[INFORMATION SUPPLIED]

====

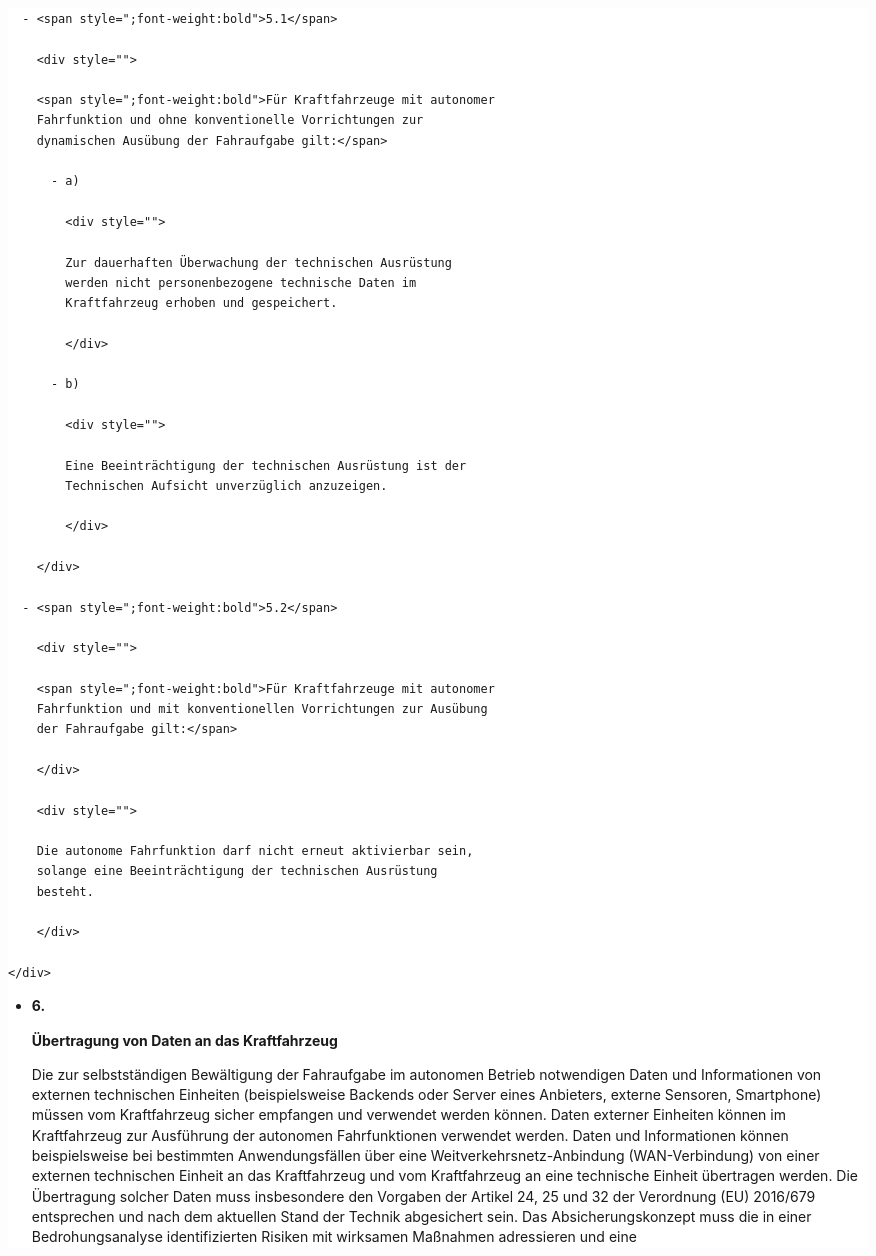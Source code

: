       - <span style=";font-weight:bold">5.1</span>
        
        <div style="">
        
        <span style=";font-weight:bold">Für Kraftfahrzeuge mit autonomer
        Fahrfunktion und ohne konventionelle Vorrichtungen zur
        dynamischen Ausübung der Fahraufgabe gilt:</span>
        
          - a)
            
            <div style="">
            
            Zur dauerhaften Überwachung der technischen Ausrüstung
            werden nicht personenbezogene technische Daten im
            Kraftfahrzeug erhoben und gespeichert.
            
            </div>
        
          - b)
            
            <div style="">
            
            Eine Beeinträchtigung der technischen Ausrüstung ist der
            Technischen Aufsicht unverzüglich anzuzeigen.
            
            </div>
        
        </div>
    
      - <span style=";font-weight:bold">5.2</span>
        
        <div style="">
        
        <span style=";font-weight:bold">Für Kraftfahrzeuge mit autonomer
        Fahrfunktion und mit konventionellen Vorrichtungen zur Ausübung
        der Fahraufgabe gilt:</span>
        
        </div>
        
        <div style="">
        
        Die autonome Fahrfunktion darf nicht erneut aktivierbar sein,
        solange eine Beeinträchtigung der technischen Ausrüstung
        besteht.
        
        </div>
    
    </div>

  - <span style=";font-weight:bold">6.</span>
    
    <div style="">
    
    <span class="SP" style=";font-weight:bold">Übertragung von Daten an
    das Kraftfahrzeug</span>
    
    </div>
    
    <div style="">
    
    Die zur selbstständigen Bewältigung der Fahraufgabe im autonomen
    Betrieb notwendigen Daten und Informationen von externen technischen
    Einheiten (beispielsweise Backends oder Server eines Anbieters,
    externe Sensoren, Smartphone) müssen vom Kraftfahrzeug sicher
    empfangen und verwendet werden können. Daten externer Einheiten
    können im Kraftfahrzeug zur Ausführung der autonomen Fahrfunktionen
    verwendet werden. Daten und Informationen können beispielsweise bei
    bestimmten Anwendungsfällen über eine Weitverkehrsnetz-Anbindung
    (WAN-Verbindung) von einer externen technischen Einheit an das
    Kraftfahrzeug und vom Kraftfahrzeug an eine technische Einheit
    übertragen werden. Die Übertragung solcher Daten muss insbesondere
    den Vorgaben der Artikel 24, 25 und 32 der Verordnung (EU) 2016/679
    entsprechen und nach dem aktuellen Stand der Technik abgesichert
    sein. Das Absicherungskonzept muss die in einer Bedrohungsanalyse
    identifizierten Risiken mit wirksamen Maßnahmen adressieren und eine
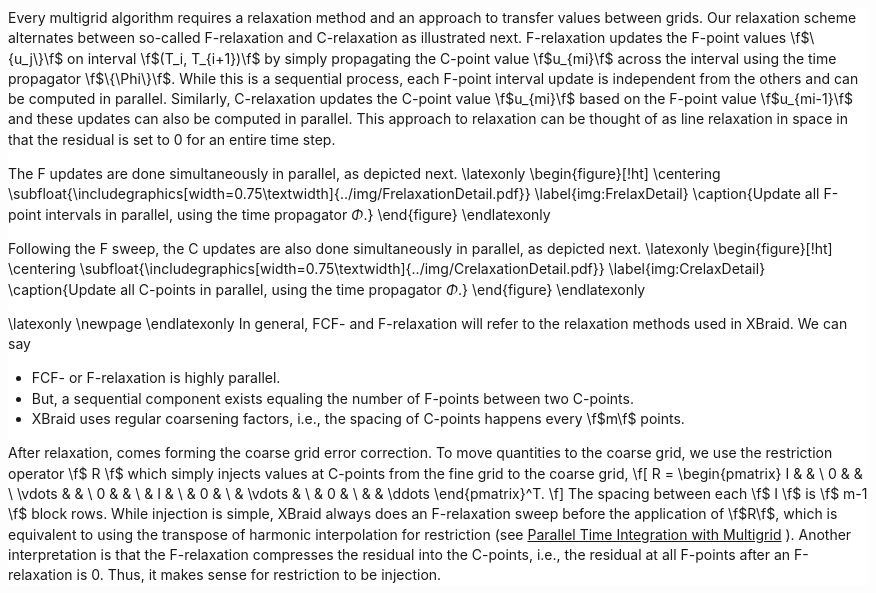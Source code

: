 Every multigrid algorithm requires a relaxation method and an approach to
transfer values between grids.  Our relaxation scheme alternates between
so-called F-relaxation and C-relaxation as illustrated next.  F-relaxation
updates the F-point values \f$\{u_j\}\f$ on interval \f$(T_i, T_{i+1})\f$ by
simply propagating the C-point value \f$u_{mi}\f$ across the interval using the
time propagator \f$\{\Phi\}\f$.  While this is a sequential
process, each F-point interval update is independent from the others and can be
computed in parallel.  Similarly, C-relaxation updates the C-point value
\f$u_{mi}\f$ based on the F-point value \f$u_{mi-1}\f$ and these updates can
also be computed in parallel.  This approach to relaxation can be thought of as
line relaxation in space in that the residual is set to 0 for an entire time
step. 

The F updates are done simultaneously in parallel,
as depicted next.
   \latexonly
   \begin{figure}[!ht] \centering 
       \subfloat{\includegraphics[width=0.75\textwidth]{../img/FrelaxationDetail.pdf}}
       \label{img:FrelaxDetail}
       \caption{Update all F-point intervals in parallel, using the time propagator $\Phi$.}
   \end{figure}
   \endlatexonly

Following the F sweep, the C updates are also done simultaneously in parallel, 
as depicted next.
   \latexonly
   \begin{figure}[!ht] \centering 
       \subfloat{\includegraphics[width=0.75\textwidth]{../img/CrelaxationDetail.pdf}}
       \label{img:CrelaxDetail}
       \caption{Update all C-points in parallel, using the time propagator $\Phi$.}
   \end{figure}
   \endlatexonly

\latexonly \newpage \endlatexonly
In general, FCF- and F-relaxation will refer to the relaxation methods used in XBraid. We can say
- FCF- or F-relaxation is highly parallel.
- But, a sequential component exists equaling the number of F-points between two C-points.
- XBraid uses regular coarsening factors, i.e., the spacing of C-points happens every \f$m\f$ points.

After relaxation, comes forming the coarse grid error correction.  To move
quantities to the coarse grid, we use the restriction operator \f$ R \f$ which
simply injects values at C-points from the fine grid to the coarse grid, 
   \f[
   R =
   \begin{pmatrix}
    I          &            &     \\
    0          &            &     \\
    \vdots     &            &     \\
    0          &            &     \\
               & I          &     \\
               & 0          &     \\
               & \vdots     &     \\
               & 0          &     \\
               &            & \ddots
   \end{pmatrix}^T.
   \f]
The spacing between each \f$ I \f$ is \f$ m-1 \f$ block rows.  While injection
is simple, XBraid always does an F-relaxation sweep before the application of \f$R\f$, 
which is equivalent to using the transpose of harmonic interpolation for restriction 
(see [Parallel Time Integration with Multigrid](https://computation.llnl.gov/project/linear_solvers/pubs/mgritPaper-2014.pdf) ).
Another interpretation is that the F-relaxation compresses the residual into the 
C-points, i.e., the residual at all F-points after an F-relaxation is 0.  Thus, 
it makes sense for restriction to be injection.
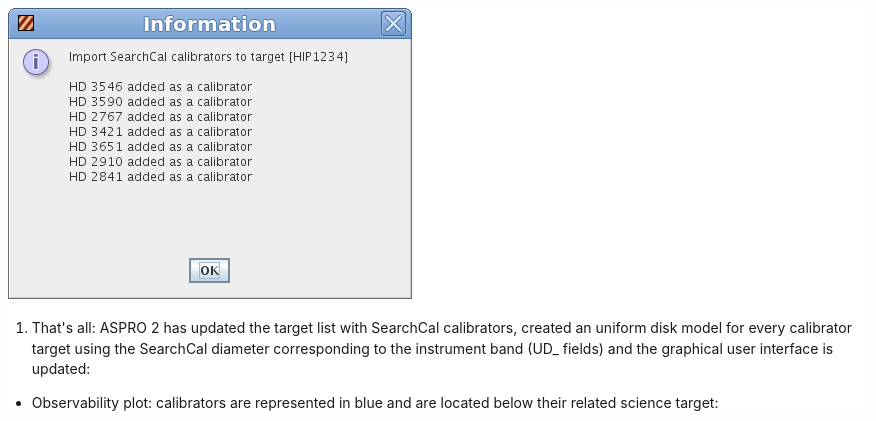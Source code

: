![Aspro2-calibrators-Summary.png](images/Aspro2-calibrators-Summary.png)
1. That's all: ASPRO 2 has updated the target list with SearchCal calibrators, created an uniform disk model for every calibrator target using the SearchCal diameter corresponding to the instrument band (UD_ fields) and the graphical user interface is updated:

-   Observability plot: 
    calibrators are represented in blue and are located below their related science target:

====

[WORK ORDER] What is the number of lines above that hold the string "sequential"? Answer with that number alone.

[RESPONSE TO THE TASK] 2